> [Work to complete]: For the data below, give again exactly the lines from the one containing "Normal mode uses" through the one containing "Autotransformer and off-board", both ends included, and no others.

***** Data shown *****

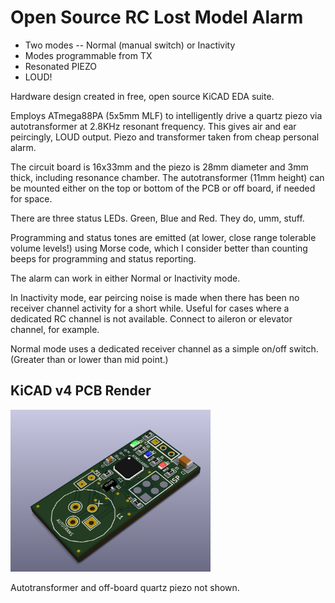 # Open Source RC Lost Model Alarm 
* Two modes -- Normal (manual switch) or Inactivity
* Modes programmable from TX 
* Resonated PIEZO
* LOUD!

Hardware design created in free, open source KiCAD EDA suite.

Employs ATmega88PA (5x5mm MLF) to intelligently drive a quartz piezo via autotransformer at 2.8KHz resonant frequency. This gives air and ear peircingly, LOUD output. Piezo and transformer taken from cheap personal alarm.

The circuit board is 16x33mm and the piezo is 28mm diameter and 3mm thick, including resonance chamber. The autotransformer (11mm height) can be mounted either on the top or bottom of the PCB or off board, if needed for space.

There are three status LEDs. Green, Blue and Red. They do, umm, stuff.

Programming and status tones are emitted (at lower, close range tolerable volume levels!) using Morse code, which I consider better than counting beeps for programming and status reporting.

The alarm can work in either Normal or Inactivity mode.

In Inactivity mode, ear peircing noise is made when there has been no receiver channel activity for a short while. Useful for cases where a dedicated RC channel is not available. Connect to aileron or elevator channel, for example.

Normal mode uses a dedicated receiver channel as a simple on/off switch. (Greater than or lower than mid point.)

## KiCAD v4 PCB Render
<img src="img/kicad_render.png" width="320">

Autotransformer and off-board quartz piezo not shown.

*****
***** Data shown *****

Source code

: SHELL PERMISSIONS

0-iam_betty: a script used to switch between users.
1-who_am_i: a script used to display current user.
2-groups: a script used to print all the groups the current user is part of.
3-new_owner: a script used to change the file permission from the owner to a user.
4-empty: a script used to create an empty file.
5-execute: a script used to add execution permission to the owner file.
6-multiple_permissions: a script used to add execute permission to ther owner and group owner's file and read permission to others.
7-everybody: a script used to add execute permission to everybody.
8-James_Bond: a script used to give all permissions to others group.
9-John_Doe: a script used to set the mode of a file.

*****

> [Output of the task]:
Normal mode uses a dedicated receiver channel as a simple on/off switch. (Greater than or lower than mid point.)

## KiCAD v4 PCB Render
<img src="img/kicad_render.png" width="320">

Autotransformer and off-board quartz piezo not shown.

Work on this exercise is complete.